Ainda que com argumentação distinta, mas em essência idêntica, e igualmente correta, isto é, levando em consideração a natureza do crédito, a partir do exame do artigo 83, VII, da lei 11.101/05, decidiu o Tribunal de Justiça de São Paulo, no dia 17/2/2016, por meio da 2ª Câmara Reservada de Falências e Recuperações, no julgamento do AI 2047000-40.2015.8.26.0000, relatoria do Des. Ricardo Negrão, assim ementado:
AGRAVO DE INSTRUMENTO – Recuperação Judicial – Multa administrativa – Decisão que classifica o crédito como extraconcursal – Pretensão das recuperandas à sujeição a recuperação judicial – Cabimento (LREF, art. 83, VII) – Decisão singular reformada – Agravo provido neste ponto.
AGRAVO DE INSTRUMENTO – Recuperação Judicial – Multa administrativa – Decisão que classifica o crédito como extraconcursal – Divergência quanto aos valores – Ausência de análise no Juízo Singular – Determinação de verificação na origem para evitar supressão de instância.

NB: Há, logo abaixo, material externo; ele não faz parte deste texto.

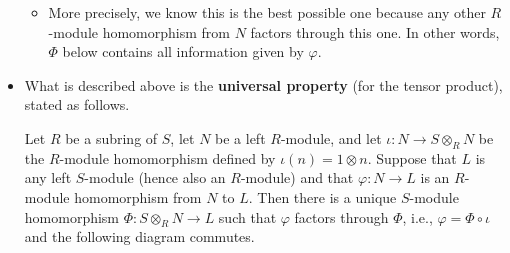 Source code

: \documentclass[../notes.tex]{subfiles}
\begin{document}
\begin{itemize}
\begin{itemize}
        \item More precisely, we know this is the best possible one because any other $R$-module homomorphism from $N$ factors through this one. In other words, $\Phi$ below contains all information given by $\varphi$.
    \end{itemize}
    \item What is described above is the \textbf{universal property} (for the tensor product), stated as follows.
    \begin{theorem}\label{trm:10.8}
        Let $R$ be a subring of $S$, let $N$ be a left $R$-module, and let $\iota:N\to S\otimes_RN$ be the $R$-module homomorphism defined by $\iota(n)=1\otimes n$. Suppose that $L$ is any left $S$-module (hence also an $R$-module) and that $\varphi:N\to L$ is an $R$-module homomorphism from $N$ to $L$. Then there is a unique $S$-module homomorphism $\Phi:S\otimes_RN\to L$ such that $\varphi$ factors through $\Phi$, i.e., $\varphi=\Phi\circ\iota$ and the following diagram commutes.
        \begin{figure}[h!]
            \centering
\end{figure}
\end{theorem}
\end{itemize}
\end{document}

Nessa decisão, a Colenda Câmara identificou, por meio do artigo 83, VII, a natureza do crédito relativo a multa titularizada pelo ente público, e, então, reconheceu a submissão ao processo de recuperação judicial.
Conclui-se que a jurisprudência, corretamente, orienta-se no sentido de acolher créditos titularizados pelo Estado e que não ostentam natureza tributária. Como se sabe, o Poder Público Federal, por seus órgãos fazendários, participou exaustivamente da elaboração da lei 11.101/05, e, conscientemente, deixou de fora da recuperação judicial os créditos relativos aos tributos. Com isso, fez submeter, com clareza, as multas administrativas ao processo de recuperação judicial, pois a modificação no Código Tributário Nacional, para adequá-lo à estrutura concebida pela Lei de Recuperação e Falências, revela a clara opção do legislador. A lei de ritos da execução – fiscal – não tem o condão de alterar essa clara vontade do legislador, expressa em textos claros (LFR e CTN).
Embora possa parecer uma pálida contribuição, é o modo pelo qual o Poder Público colabora com a empresa em crise.